If you think of it, data is at the heart of all the processing done by applications running on cloud infrastructure. The underlying data and its management are the reasons why so much blood, sweat, and tears are put into building any IT system.
Let us begin from the absolute basics. Answer the below questions to warm yourself up to thinking about several of its aspects.
What is data?
How is it stored?
How is it communicated?
How large is the data?
What are the types of data we deal with?
How is the data retrieved?
How is the data kept secure?
Whenever I discuss data with technical teams, I always think of it in terms of persistence. But persistence is such a vague word! I mean, even the source code of an application, OS, Kernel, BIOS and Assembly instructions have to persist somewhere, right? In a way, even the programs that we write are “data.”
Cloud-native system performance depends on data in so many ways - the way the data itself is stored, the location where it is stored, the format and protocol of its transmission, etc. Even the business-oriented aspects play a crucial role in classifying the data and imposing appropriate security restrictions, which add additional compute delay.
As far as the data at rest is concerned, the data is stored mainly in 3 ways - block, file, and object storage. Databases come under one of these ways and are not something that needs to be mentioned separately here. However, for the sake of this post, we discuss databases as well in greater depth.
This is part of the series “Cloud-Native System Performance” where I cover some of my approaches to enhancing a system deployed on the cloud. If you haven’t read them yet, please find the links to them below:
Cloud-Native System Performance - Better Approaches To Storage & Memory (This post)
I have compiled this series into a FREE eBook with more details and deeper insights. Link below! (PDF)
The purpose of this section is to provide you with a quick primer on the types of storage so that we understand the context better.
Think of it as an external hard drive, but unformatted. The data is stored in the blocks of memory, and it is possible to connect this type of storage to multiple compute nodes in the network. This makes the data available for simultaneous access.
The block-level storage stores the data in raw format. However, it is possible to format this data store to be used to store files and host databases.
Also known as file-based storage, it offers storage solutions that are formatted to host a specific filesystem (NTFS, NFS, etc.). File-based storage makes it possible for the users to understand the storage function better as it provides the tree structure for storing data.
The tree structure contains files and folders. Folders may have additional folders within them, as well as files. This creates a unique path for every file and it becomes easy to identify them. Of course, file storages work well with applications as well, for read and write access to files.
A relatively new type of storage, the object store is truly scalable and efficient. Applications requiring frequent changes to the data use object-store. Data is stored in the form of objects and associated metadata. These objects are highly scalable.
Metadata associated with the object provides additional information about the object as compared to other types of storage. This feature opens up the possibility of maintaining the data in a much more efficient way by reducing the direct reads of the object themselves.
A lot of literature is available on the internet to understand the key differences between these storage types.
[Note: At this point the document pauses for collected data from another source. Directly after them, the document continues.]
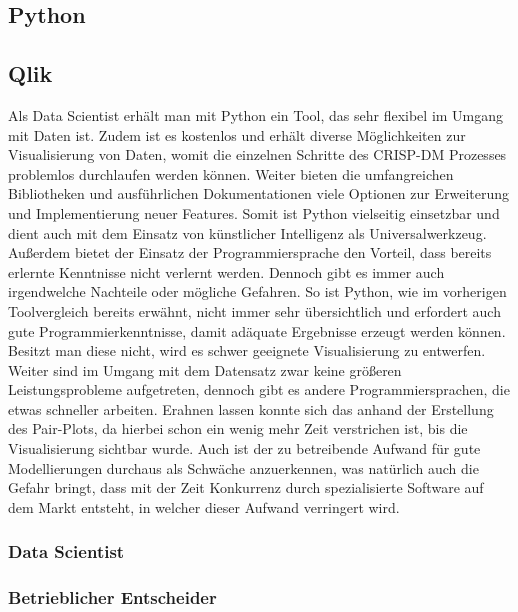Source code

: \documentclass[12pt]{article}
\begin{document}
	\subsection{Python}
	
	\subsection{Qlik}
	
	Als Data Scientist erhält man mit Python ein Tool, das sehr flexibel im Umgang mit Daten
	ist. Zudem ist es kostenlos und erhält diverse Möglichkeiten zur Visualisierung von
	Daten, womit die einzelnen Schritte des CRISP-DM Prozesses problemlos durchlaufen
	werden können.
	Weiter bieten die umfangreichen Bibliotheken und ausführlichen Dokumentationen
	viele Optionen zur Erweiterung und Implementierung neuer Features. Somit ist Python
	vielseitig einsetzbar und dient auch mit dem Einsatz von künstlicher Intelligenz als
	Universalwerkzeug.
	Außerdem bietet der Einsatz der Programmiersprache den Vorteil, dass bereits erlernte
	Kenntnisse nicht verlernt werden.
	Dennoch gibt es immer auch irgendwelche Nachteile oder mögliche Gefahren.
	So ist Python, wie im vorherigen Toolvergleich bereits erwähnt, nicht immer sehr
	übersichtlich und erfordert auch gute Programmierkenntnisse, damit adäquate
	Ergebnisse erzeugt werden können. Besitzt man diese nicht, wird es schwer geeignete
	Visualisierung zu entwerfen.
	Weiter sind im Umgang mit dem Datensatz zwar keine größeren Leistungsprobleme
	aufgetreten, dennoch gibt es andere Programmiersprachen, die etwas schneller
	arbeiten. Erahnen lassen konnte sich das anhand der Erstellung des Pair-Plots, da
	hierbei schon ein wenig mehr Zeit verstrichen ist, bis die Visualisierung sichtbar wurde.
	Auch ist der zu betreibende Aufwand für gute Modellierungen durchaus als Schwäche
	anzuerkennen, was natürlich auch die Gefahr bringt, dass mit der Zeit Konkurrenz durch
	spezialisierte Software auf dem Markt entsteht, in welcher dieser Aufwand verringert wird.
	
	\subsubsection{Data Scientist}
	
	\subsubsection{Betrieblicher Entscheider}
	
\end{document}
Even the major cloud providers offer multiple services as far as storage is concerned, and they have documented a lot of aspects with use cases in mind. It is really helpful to go through them as well.
Since we are dealing with cloud-native infrastructure, I would limit this section to talking about two main memory types - RAM and Cache.
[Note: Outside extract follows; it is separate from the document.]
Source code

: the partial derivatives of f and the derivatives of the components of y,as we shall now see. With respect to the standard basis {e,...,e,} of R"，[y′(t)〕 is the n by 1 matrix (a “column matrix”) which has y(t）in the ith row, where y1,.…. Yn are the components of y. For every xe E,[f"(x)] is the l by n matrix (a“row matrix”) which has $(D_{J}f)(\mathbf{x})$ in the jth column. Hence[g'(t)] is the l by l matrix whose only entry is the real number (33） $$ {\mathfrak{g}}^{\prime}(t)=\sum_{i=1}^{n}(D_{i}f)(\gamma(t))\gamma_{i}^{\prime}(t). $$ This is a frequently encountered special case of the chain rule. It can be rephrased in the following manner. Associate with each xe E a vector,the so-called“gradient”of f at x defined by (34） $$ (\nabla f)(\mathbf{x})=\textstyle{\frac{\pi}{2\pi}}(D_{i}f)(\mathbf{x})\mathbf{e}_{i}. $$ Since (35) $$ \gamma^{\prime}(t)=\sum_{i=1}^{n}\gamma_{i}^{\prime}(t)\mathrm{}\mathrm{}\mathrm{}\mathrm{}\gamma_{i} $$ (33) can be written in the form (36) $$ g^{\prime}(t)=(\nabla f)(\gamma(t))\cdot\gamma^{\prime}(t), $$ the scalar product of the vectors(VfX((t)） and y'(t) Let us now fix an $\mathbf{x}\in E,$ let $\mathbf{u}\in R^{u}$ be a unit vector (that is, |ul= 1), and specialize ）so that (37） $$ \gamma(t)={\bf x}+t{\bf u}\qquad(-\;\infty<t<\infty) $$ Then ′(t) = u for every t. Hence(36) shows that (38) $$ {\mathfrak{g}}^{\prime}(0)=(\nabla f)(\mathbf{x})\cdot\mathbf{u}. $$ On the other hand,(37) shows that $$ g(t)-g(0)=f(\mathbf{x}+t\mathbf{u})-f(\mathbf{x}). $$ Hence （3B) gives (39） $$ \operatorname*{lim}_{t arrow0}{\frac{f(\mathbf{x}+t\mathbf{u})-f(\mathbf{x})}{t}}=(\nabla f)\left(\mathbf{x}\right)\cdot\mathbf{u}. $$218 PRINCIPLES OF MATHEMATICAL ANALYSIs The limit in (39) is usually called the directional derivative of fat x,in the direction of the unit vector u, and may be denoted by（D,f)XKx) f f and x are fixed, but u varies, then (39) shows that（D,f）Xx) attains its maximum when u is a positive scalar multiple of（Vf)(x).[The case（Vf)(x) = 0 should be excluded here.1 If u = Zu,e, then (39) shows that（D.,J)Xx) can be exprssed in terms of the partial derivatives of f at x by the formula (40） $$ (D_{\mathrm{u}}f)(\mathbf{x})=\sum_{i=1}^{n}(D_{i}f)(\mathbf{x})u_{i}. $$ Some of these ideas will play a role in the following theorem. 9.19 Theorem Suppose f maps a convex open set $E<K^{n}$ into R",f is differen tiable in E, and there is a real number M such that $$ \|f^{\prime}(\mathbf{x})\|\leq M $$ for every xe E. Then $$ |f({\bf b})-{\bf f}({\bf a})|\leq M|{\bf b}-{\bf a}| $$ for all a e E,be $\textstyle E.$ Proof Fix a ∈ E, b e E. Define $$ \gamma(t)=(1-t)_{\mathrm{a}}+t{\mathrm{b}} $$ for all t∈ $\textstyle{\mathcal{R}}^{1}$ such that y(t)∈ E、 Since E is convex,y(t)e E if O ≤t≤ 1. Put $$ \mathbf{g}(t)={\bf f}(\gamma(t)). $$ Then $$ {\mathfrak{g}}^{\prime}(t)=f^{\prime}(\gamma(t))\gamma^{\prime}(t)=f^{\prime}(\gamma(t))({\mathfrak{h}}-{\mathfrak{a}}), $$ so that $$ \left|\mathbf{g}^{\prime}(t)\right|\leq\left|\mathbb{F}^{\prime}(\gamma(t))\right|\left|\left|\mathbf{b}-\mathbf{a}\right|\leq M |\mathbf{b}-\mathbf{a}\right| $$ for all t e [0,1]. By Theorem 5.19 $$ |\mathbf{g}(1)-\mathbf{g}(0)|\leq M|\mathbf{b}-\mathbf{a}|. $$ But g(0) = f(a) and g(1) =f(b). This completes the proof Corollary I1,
Applications and the data that they process are usually copied over to memory first. This is a short-term non-persistent type of memory used by applications to perform faster IO on data. All the calculations and logic operations happen here before they are written to any database or storage locations.
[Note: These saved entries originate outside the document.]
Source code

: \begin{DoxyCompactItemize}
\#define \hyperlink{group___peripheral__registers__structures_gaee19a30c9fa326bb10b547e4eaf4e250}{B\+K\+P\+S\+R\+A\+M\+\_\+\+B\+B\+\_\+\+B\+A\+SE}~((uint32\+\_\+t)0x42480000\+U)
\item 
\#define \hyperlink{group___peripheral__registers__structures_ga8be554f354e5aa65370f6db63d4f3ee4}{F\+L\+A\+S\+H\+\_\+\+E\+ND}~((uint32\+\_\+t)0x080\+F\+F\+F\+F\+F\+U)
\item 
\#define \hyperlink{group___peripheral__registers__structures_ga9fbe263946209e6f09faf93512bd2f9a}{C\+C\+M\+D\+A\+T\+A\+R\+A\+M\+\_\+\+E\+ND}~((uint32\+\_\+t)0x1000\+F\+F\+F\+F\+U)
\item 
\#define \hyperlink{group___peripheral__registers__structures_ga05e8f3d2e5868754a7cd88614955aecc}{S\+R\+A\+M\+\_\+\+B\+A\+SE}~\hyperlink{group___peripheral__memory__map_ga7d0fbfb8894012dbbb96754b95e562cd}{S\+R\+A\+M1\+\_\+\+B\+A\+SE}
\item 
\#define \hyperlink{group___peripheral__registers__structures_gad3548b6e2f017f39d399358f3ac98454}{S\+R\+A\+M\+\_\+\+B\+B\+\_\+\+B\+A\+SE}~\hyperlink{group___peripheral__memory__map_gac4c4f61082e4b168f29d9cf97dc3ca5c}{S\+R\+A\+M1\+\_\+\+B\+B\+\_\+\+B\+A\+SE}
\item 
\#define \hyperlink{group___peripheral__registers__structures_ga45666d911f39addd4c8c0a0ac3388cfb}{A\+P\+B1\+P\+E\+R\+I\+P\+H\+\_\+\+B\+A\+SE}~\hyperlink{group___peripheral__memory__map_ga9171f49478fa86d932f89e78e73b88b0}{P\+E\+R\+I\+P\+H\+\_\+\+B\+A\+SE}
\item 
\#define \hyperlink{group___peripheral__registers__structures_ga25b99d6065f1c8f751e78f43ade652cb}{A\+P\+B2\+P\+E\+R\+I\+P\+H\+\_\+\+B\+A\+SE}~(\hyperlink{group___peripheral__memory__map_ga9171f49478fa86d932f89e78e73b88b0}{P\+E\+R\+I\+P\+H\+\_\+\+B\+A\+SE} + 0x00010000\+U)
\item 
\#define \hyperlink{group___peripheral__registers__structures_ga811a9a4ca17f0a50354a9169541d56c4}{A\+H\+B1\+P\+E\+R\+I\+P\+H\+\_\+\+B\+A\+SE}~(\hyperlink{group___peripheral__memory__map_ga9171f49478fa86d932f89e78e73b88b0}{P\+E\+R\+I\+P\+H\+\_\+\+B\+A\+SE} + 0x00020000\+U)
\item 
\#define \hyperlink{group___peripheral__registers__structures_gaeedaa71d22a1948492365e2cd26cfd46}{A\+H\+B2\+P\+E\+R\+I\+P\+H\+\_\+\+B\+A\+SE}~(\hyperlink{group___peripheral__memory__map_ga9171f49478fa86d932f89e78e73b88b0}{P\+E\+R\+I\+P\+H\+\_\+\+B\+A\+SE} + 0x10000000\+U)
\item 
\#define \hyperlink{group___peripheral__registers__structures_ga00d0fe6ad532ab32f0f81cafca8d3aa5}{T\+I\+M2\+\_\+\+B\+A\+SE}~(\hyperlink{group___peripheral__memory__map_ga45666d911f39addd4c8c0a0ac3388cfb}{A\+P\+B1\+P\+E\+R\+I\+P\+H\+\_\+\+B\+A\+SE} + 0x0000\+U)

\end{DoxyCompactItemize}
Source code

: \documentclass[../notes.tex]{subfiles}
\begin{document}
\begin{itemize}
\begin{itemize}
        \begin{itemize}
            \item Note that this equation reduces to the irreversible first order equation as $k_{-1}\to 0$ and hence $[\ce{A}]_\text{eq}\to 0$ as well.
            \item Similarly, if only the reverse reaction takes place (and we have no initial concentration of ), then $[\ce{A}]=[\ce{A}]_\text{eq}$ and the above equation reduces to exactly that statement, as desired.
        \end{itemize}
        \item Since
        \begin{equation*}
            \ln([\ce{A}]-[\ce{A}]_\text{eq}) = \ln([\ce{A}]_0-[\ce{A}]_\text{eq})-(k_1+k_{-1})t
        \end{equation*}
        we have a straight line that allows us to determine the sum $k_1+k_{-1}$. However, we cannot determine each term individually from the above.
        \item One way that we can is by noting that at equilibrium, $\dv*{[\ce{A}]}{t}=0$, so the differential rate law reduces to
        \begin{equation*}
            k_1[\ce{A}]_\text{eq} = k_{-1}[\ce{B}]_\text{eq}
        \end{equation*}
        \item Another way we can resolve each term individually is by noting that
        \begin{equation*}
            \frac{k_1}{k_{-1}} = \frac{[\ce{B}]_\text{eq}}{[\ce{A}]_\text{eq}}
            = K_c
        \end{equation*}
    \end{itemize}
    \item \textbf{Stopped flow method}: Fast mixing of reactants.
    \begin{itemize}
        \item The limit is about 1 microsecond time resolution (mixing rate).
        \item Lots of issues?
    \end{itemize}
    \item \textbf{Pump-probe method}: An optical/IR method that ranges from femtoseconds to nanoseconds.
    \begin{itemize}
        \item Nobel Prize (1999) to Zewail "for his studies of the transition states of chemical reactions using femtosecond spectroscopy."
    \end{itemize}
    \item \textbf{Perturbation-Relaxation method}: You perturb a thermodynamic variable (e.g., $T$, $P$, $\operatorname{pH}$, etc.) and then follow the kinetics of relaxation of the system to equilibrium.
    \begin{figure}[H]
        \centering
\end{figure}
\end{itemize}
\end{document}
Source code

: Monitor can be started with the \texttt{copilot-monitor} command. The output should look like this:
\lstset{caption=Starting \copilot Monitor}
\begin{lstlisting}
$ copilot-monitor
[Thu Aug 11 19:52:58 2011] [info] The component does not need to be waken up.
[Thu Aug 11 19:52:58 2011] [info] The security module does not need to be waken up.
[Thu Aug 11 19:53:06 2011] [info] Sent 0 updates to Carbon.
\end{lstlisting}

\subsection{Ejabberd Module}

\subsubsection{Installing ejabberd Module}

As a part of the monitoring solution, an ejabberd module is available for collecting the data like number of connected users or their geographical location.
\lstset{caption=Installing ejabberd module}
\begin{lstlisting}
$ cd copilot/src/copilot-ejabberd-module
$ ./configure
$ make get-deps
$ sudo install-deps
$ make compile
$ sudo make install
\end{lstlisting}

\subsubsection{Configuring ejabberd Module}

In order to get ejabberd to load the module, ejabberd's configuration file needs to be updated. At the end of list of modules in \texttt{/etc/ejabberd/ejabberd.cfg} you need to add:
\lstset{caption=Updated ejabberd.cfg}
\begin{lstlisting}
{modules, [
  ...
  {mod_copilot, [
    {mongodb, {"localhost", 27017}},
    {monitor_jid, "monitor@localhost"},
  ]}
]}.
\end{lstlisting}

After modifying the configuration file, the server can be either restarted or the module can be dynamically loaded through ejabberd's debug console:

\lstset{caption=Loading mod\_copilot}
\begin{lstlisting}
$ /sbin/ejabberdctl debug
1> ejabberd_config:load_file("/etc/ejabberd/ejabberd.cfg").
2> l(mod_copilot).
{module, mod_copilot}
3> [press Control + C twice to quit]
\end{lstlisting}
Applications make use of many variables to support their logic. These variables are pointers to the memory locations within this memory. You must have heard about heap memory, garbage collectors, etc. - these terms are used in the context of allocation and unallocated memory within this RAM. We will take a look at these in greater detail later in the post.
Databases play a major role when it comes to persisting the data in a structured format. It is possible to think of structured data in the form of tables, rows, and columns. The applications running databases enable quicker ways of accessing the data than accessing it from a file.
Relational databases provide a much-needed baseline for application logic to query the required data in a pre-programmed format. Relational databases use SQL - a language to CRUD data in a database. Non-Relational databases are a new addition, in that we have collections, documents, and attributes. Both of them have their own pros and cons.
When it comes to performance - applications reading and writing data to and from the database poses several bottlenecks. In the next section, we will address a few of them.
IO operations to increase the response time of the system.
Slower disk IO can be attributed to multiple factors - availability of connections in the pool, access patterns, and even the underlying hardware. This in itself is a very common issue faced by many teams.
The very identification of this is a great achievement. When we look at the big picture, the cause for performance could be any. Having proof that establishes the fact that the disk IO is causing a bottleneck is a win in itself.
Once this is confirmed, there are various ways described here that can help resolve this issue.
Infrequent and random access to commonly read data from a large table results in performance lag.
Whenever you execute a simple read query on an unindexed table, it scans the entire table row by row until it finds the matching WHERE clause condition. This process is expensive on time and resources.
Indexes provide a sequential identifier for each row for a given table. We can make use of index values to pinpoint to a specific row from a database to read the data quickly. This avoids full scan of the table.
The system is unable to serve multiple parallel requests, due to a bottleneck at database connection.
When an application performs a database transaction, it is fairly an expensive task. The request first asks to open a connection to the database, it is then authenticated, the transaction takes place, and the connection is closed. Of course this is a simple display of what it takes for a bare minimum database transaction to happen.
Limiting the connection pool to an optimum size is the key. It should be small enough to avoid contention, but large enough to deliver system performance at acceptable norms.
Application performs complex database queries which results in slower response.
This is partly related to the database schema. If the efforts are taken to design the database schema to align with the needs of the application, this problem can be addressed.
A good strategy is to identify all the relevant data that may be required to process a particular request - as far as possible while the session is still active - and query it to be loaded in memory or to be cached. The idea is to try to avoid as many database hits to serve immediate requests.
Application fails and throws “Heap Memory Exception”.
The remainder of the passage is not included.